Ja będe i tak kupowała ostnice. Koszt u nas w granicach 7 zł. Wysyłkowo jeszcze taniej. Tyle kupujemy jednorocznych do donic, że mogę zamiast kilku pelargonii zakupić trawki.
Ewa, niestety nie znam nazwy tego liliowca. Jak zresztą prawie wszystkich jakie mam. Większośc to podarunki.
Kasiu, werbenę trzeba było zostawić na zimę w ogrodzie bez obcinania kwiatostanów. Ja teraz jak się zrobi cieplej powyrywam stare krzaczki i porozsiewam tam gdzie będe chciała, żeby rosły. Albo można wysiać w domu, ale ja z tymi siewami mam problem.
Danusiu, to nie jest stella doro. Niestety nie znam nazwy. Stelle mam w innym miejscu.
Masz za to rację jeśli chodzi o tawułkę. Ta ma już kilka lat i to jedyna tawułka, która u mnie rośnie w ogóle i to dobrze. Inne jakoś nie chcą. Posadziłam kilka w zeszłym roku. Ciekawe jak przezimują. Jeśli nie to już więcej nie posadzę. A swoją droga zastanawiam się, dlaczego ta rośnie, mimo, że bardziej o nią nie dbam.
Witaj
Agatko
Widzę, że obudziłaś się z zimowego snu.
Mam nadzieję, że już na dobre. Bardzo się stęskniłam za Twoimi kociambrami
Aniu, kwiat Aphrodite faktycznie jest bardzo elegancki. Pasuje do nazwy.

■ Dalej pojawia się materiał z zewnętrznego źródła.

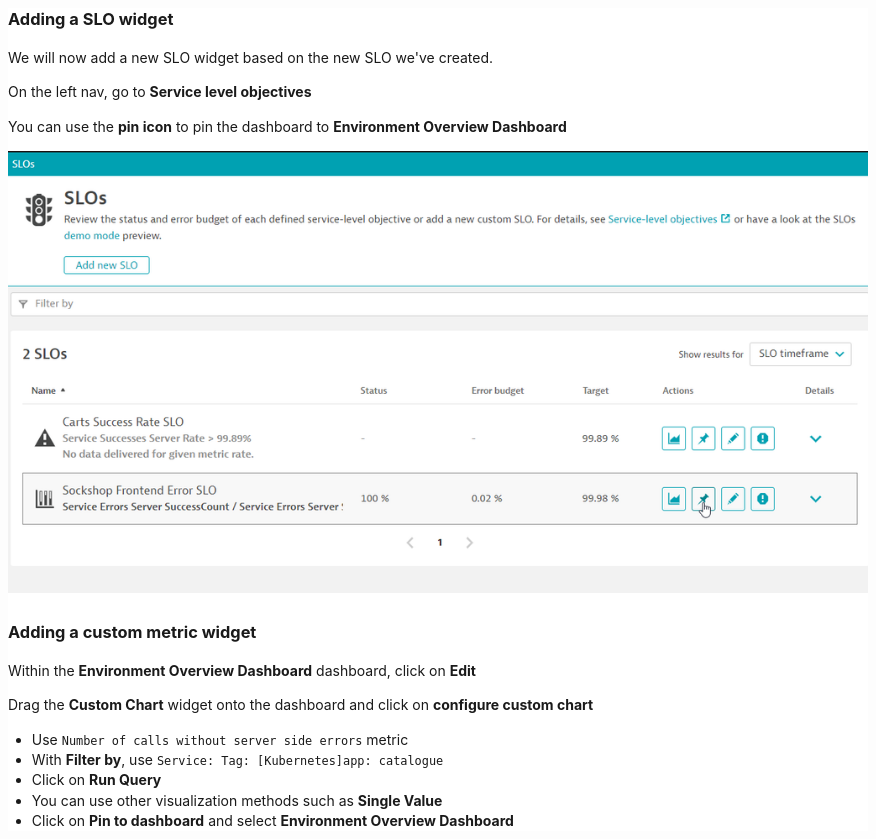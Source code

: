 ### Adding a SLO widget

We will now add a new SLO widget based on the new SLO we've created.

On the left nav, go to **Service level objectives**

You can use the **pin icon** to pin the dashboard to **Environment Overview Dashboard** 

![Session-properties](assets/cloud-observe/pin-SLO.png)

### Adding a custom metric widget

Within the **Environment Overview Dashboard** dashboard, click on **Edit**

Drag the **Custom Chart** widget onto the dashboard and click on **configure custom chart**

* Use `Number of calls without server side errors` metric
* With **Filter by**, use `Service: Tag: [Kubernetes]app: catalogue`
* Click on **Run Query**
* You can use other visualization methods such as **Single Value**
* Click on **Pin to dashboard** and select **Environment Overview Dashboard**
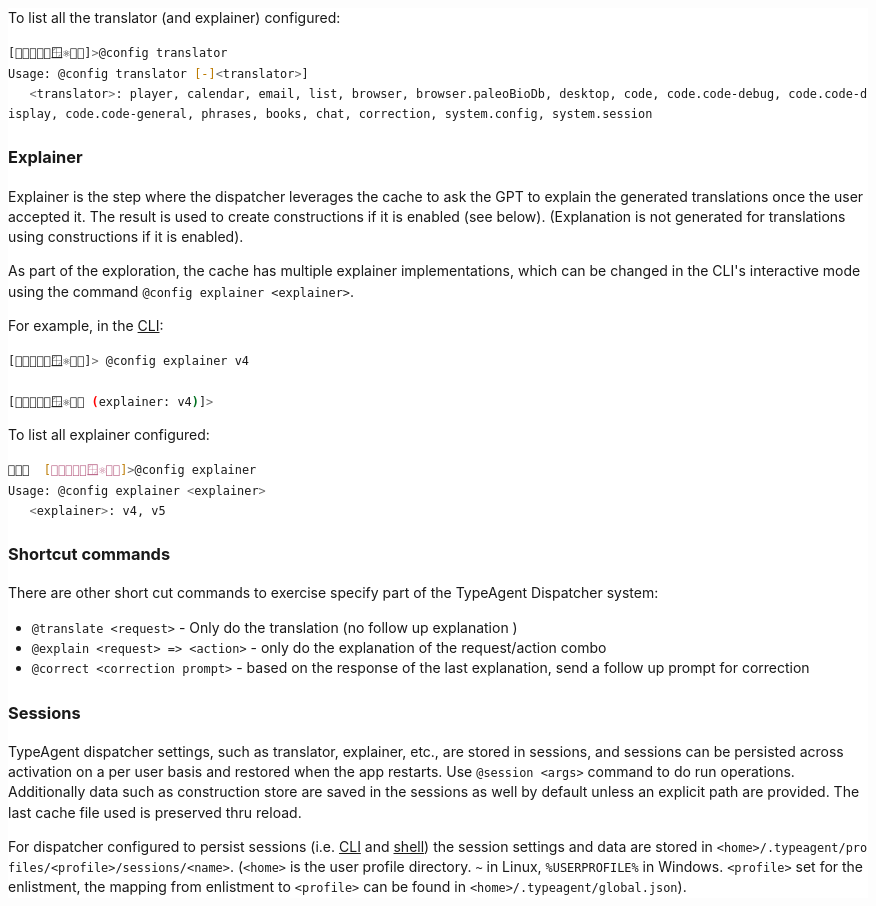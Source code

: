 To list all the translator (and explainer) configured:

```bash
[📅💊📩📝👀🪟⚛️💬🔧]>@config translator
Usage: @config translator [-]<translator>]
   <translator>: player, calendar, email, list, browser, browser.paleoBioDb, desktop, code, code.code-debug, code.code-display, code.code-general, phrases, books, chat, correction, system.config, system.session
```

### Explainer

Explainer is the step where the dispatcher leverages the cache to ask the GPT to explain the generated translations once the user accepted it. The result is used to create constructions if it is enabled (see below). (Explanation is not generated for translations using constructions if it is enabled).

As part of the exploration, the cache has multiple explainer implementations, which can be changed in the CLI's interactive mode using the command `@config explainer <explainer>`.

For example, in the [CLI](../cli):

```bash
[📅💊📩📝👀🪟⚛️💬🔧]> @config explainer v4

[📅💊📩📝👀🪟⚛️💬🔧 (explainer: v4)]>
```

To list all explainer configured:

```bash
🤖🚧💾  [📅💊📩📝👀🪟⚛️💬🔧]>@config explainer
Usage: @config explainer <explainer>
   <explainer>: v4, v5
```

### Shortcut commands

There are other short cut commands to exercise specify part of the TypeAgent Dispatcher system:

- `@translate <request>` - Only do the translation (no follow up explanation )
- `@explain <request> => <action>` - only do the explanation of the request/action combo
- `@correct <correction prompt>` - based on the response of the last explanation, send a follow up prompt for correction

### Sessions

TypeAgent dispatcher settings, such as translator, explainer, etc., are stored in sessions, and sessions can be persisted across activation on a per user basis and restored when the app restarts. Use `@session <args>` command to do run operations. Additionally data such as construction store are saved in the sessions as well by default unless an explicit path are provided. The last cache file used is preserved thru reload.

For dispatcher configured to persist sessions (i.e. [CLI](../cli) and [shell](../shell)) the session settings and data are stored in `<home>/.typeagent/profiles/<profile>/sessions/<name>`. (`<home>` is the user profile directory. `~` in Linux, `%USERPROFILE%` in Windows. `<profile>` set for the enlistment, the mapping from enlistment to `<profile>` can be found in `<home>/.typeagent/global.json`).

Niestety moje liliowce to w większości nn. Prezenty od dobrych ludzi.
Kasiu, jeśli możesz to posiej prosto do gruntu. Potem najwyżej poprzesadzasz. Chyba, że nie masz takiego miejsca to siej w donic. Tylko się nie przejmuj, że ih długo widać nie będzie.
Asiu, naprawdę myślicie o Grabiach? Byłoby fantastycznie.
Ja może tego variegatę będe zamawiała u Darob. Tam nie są wysokie ceny.
Chyba, że wiosną wybiorę się do Nowego Dworu za Skierniewicami. Może tam są.
Mam jeszcze czas zastanowić się, czy chcę takie wrażliwca na zimno. Ale z drugiej strony jak ładnie wyglądałby przez cały sezon.
No to teraz rozumiem to niby przeziębienie. To były początki ząbkowania.
Jeszcze tylko 1,5 roku i zobaczysz jaka będzie różnica w zachowaniu.
Witaj
Martuś, ja pracy się nie boję. Njabardziej ogranicza mnie brak kasy i mój m. który nie cierpi zmian i takiego ogrodu jaki mi się podoba. Dlatego to tak długo trwa. A satysfakcję już mam ogromną. To wzystko osiągnęłam sama. Nie jest idealnie, ale to moje dzieło.
Tak samo jak Ty traktuję ogród jako remedium na całe zło. Bardzo pomaga mi w trudnych chwilach. A zimą forum jest najlepszym lekarstwem.